A Secret for a Secret (All In 3)
Page 86
Obviously I’m worried about Queenie, and distracted. I check in with Queenie after I get to the arena, and she assures me she’s okay, sends me a shot of her team-color-themed manicure, and tells me that she’s still coming to the game, which is a relief. I’m grateful for Stevie and the other wives, because today has been tough enough for her as it is. I just want things to go smoothly tonight.
Most of my family has already arrived in Seattle, apart from Hanna, who’s coming in through LA because of a conference she was attending, and her flight was delayed by a couple of hours, so she’ll miss the first half of the game.
I check my messages on the way from the parking lot into the arena. Based on the family chat, they’ve already dropped their stuff off at the house, fought over rooms, raided my fridge, and made fun of my lack of exciting beverage options for anyone but toddlers. They obviously haven’t found the liquor that Queenie brought over. Or the stocked beer fridge in the garage.
I have a new message from Hanna letting me know she’s finally on her way to Seattle and that she’ll see me after the game—that one was sent about ten minutes ago.
There are private messages from my mom telling me she has a very special surprise and that everyone is very excited to see me. “Special surprises” are not a rarity and often take the form of a hand-knit sweater, or a beanie, or a scarf. I have a closet full. I message back to let her know I’m excited to see everyone and that I look forward to the surprise before I pocket my phone and push through the doors to the arena.
I pass the hall leading to the offices and use the back entrance to access the locker room. Normally Bishop and I would have ridden in together, but with my family coming it made more sense for us to come separately.
Bishop is already there, in his underwear. They have a strange print on them that I don’t want to inspect too closely, because it looks like there’s a woman hugging his junk, and it’s magnified thanks to the cup he’s wearing under them. The woman actually looks like Stevie when her hair is pastel purple.
I drop down on the bench in front of my locker. “Thanks for helping us out earlier.”
“Least I could do. It was my fault the media showed up in the first place. Ten fucking minutes after I posted about getting my junk waxed, a million freaking reporters showed up, being assholes, asking stupid questions. I shoulda known better, considering what’s been going on today.” He nods in Corey’s direction.
He’s sitting on the bench on the other side of the room, looking rough. He was quiet during pregame skate, which was highly unusual.
“I saw him in his car earlier; looked like he was getting chewed out by the fiancée about something. You’d think she’d be happy now that there’s nothing standing between her and his bank account anymore.” Bishop slides his feet into his skates and starts lacing them up.
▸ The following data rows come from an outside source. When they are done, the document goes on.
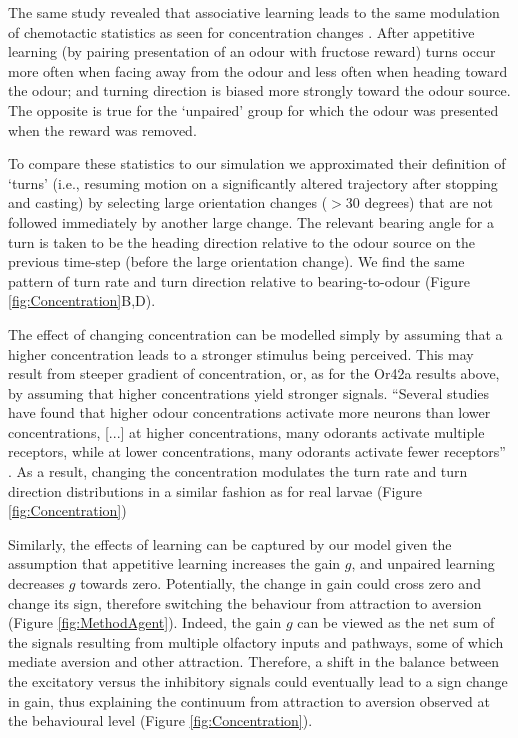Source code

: \documentclass[11pt,a4paper]{article}
\begin{document}
The same study \citep{schleyer2015learning} revealed that associative learning leads to the same modulation of chemotactic statistics as seen for concentration changes \citep[][Figures 3 and 4]{schleyer2015learning}. After appetitive learning (by pairing presentation of an odour with fructose reward) turns occur more often when facing away from the odour and less often when heading toward the odour; and turning direction is biased more strongly toward the odour source. The opposite is true for the ‘unpaired’ group for which the odour was presented when the reward was removed. 


 To compare these statistics to our simulation we approximated their definition of ‘turns’ (i.e., resuming motion on a significantly altered trajectory after stopping and casting) by selecting large orientation changes ($>30$ degrees) that are not followed immediately by another large change. The relevant bearing angle for a turn is taken to be the heading direction relative to the odour source on the previous time-step (before the large orientation change). We find the same pattern of turn rate and turn direction relative to bearing-to-odour (Figure \ref{fig:Concentration}B,D).

The effect of changing concentration can be modelled simply by assuming that a higher concentration leads to a stronger stimulus being perceived.
 This may result from steeper gradient of concentration, or, as for the Or42a results above, by assuming that higher concentrations yield stronger signals.
   “Several studies have found that higher odour concentrations activate more neurons than lower concentrations, [...] at higher concentrations, many odorants activate multiple receptors, while at lower concentrations, many odorants activate fewer receptors” \citep{hallem2006coding}.
 As a result, changing the concentration modulates the turn rate and turn direction distributions in a similar fashion as for real larvae (Figure \ref{fig:Concentration})

Similarly, the effects of learning can be captured by our model given the assumption that appetitive learning increases the gain $g$, 
and unpaired learning decreases $g$ towards zero.
 Potentially, the change in gain could cross zero and change its sign, therefore switching the behaviour from attraction to aversion (Figure \ref{fig:MethodAgent}). 
Indeed, the gain $g$ can be viewed as the net sum of the signals resulting from multiple olfactory inputs and pathways, some of which mediate aversion and other attraction. Therefore, a shift in the balance between the excitatory versus the inhibitory signals could eventually lead to a sign change in gain, thus explaining the continuum from attraction to aversion observed at the behavioural level (Figure \ref{fig:Concentration}). 
\end{document}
“You don’t think it has anything to do with the actual divorce?”
“Based on how she tried to blackmail Rook back when he started out, and the number of players she’s been on the arm of over the years, there’s a good chance she’s looking for an easy meal ticket. Besides, you’ve been in the shower with him: there sure isn’t anything to get excited about.” He motions to his crotch.
He has a point. Corey is about as well endowed as a Chihuahua.
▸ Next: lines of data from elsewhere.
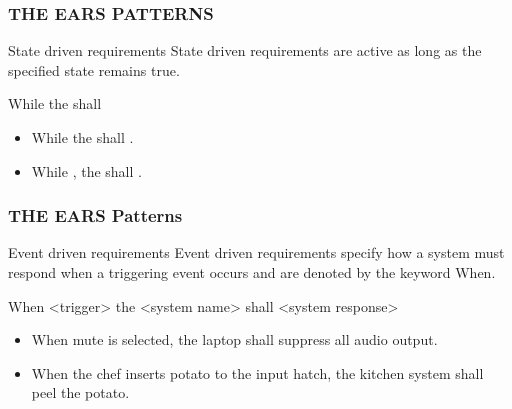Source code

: \documentclass[aspectratio=169]{beamer}
\begin{document}
\begin{frame}[fragile]
  \frametitle{THE EARS PATTERNS}
  \begin{block}{State driven requirements}
  State driven requirements are active as long as the specified state remains true.
    \begin{center}
      While {\color{orange}{$<$pre-condition(s)$>$}} the {\color{red}{$<$system name$>$}} shall {\color{blue}{$<$system response$>$}}
    \end{center}  
  \end{block}
  
  \begin{example}
  \begin{itemize}
    \item While {\color{orange}{there is no card in the ATM}} the {\color{red}{ATM}} shall {\color{blue}{display "insert card to begin"}}.
    \item While {\color{orange}{in maintenance mode}}, the {\color{red}{kitchen system}} shall {\color{blue}{reject all input}}.
  \end{itemize}
  \end{example}

\end{frame}

\begin{frame}[fragile]
  \frametitle{THE EARS Patterns}
  \begin{block}{Event driven requirements}
  Event driven requirements specify how a system must respond when a triggering event occurs and are denoted by the keyword When.
    \begin{center}
      When <trigger> the <system name> shall <system response>
    \end{center}
  \end{block}
  
  \begin{example}
  \begin{itemize}
    \item When mute is selected, the laptop shall suppress all audio output.
    \item When the chef inserts potato to the input hatch, the kitchen system shall peel the potato.
  \end{itemize}
  \end{example}
\end{frame}
\end{document}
“What the hell are you two talking about?” Rook reaches around Bishop and steals his deodorant out of his locker.
“Hey! What the hell, man?”
“I ran out. I’m borrowing. You’re family.”
“Uh, no, in-law is not the same as a blood relative. And even if you were my blood, I would not lend you my fucking deodorant.” Bishop tries to snatch it back, but Rook’s on his feet and Bishop’s skates are only half-laced.
He pops the cap off, and it hits Bishop in the chest. He grins as he lifts one arm high in the air and rubs the stick all over his armpit.
Bishop makes a gagging sound, then smiles right back. “Reverse cowgirl.”
“What?” Rook frowns.
I elbow Bishop in the side before he can repeat himself, aware that this conversation isn’t going anywhere good. “I have a brand-new one in my bag. Rook, you can keep that one.”
Rook’s eyebrows pop as he finally digests what Bishop’s said. “You son of a bitch!” He hurls the deodorant at Bishop, who ducks out of the way. It ricochets off the wall behind him and lands on the floor.
“I’m fucking kidding, man, but you asked for it. Borrowing deodorant is like borrowing underwear or a toothbrush. The only person who gets to do that is the one whose tongue is routinely in my mouth, and that person happens to be your sister.” Bishop is still grinning, aware he’s skating near the edge.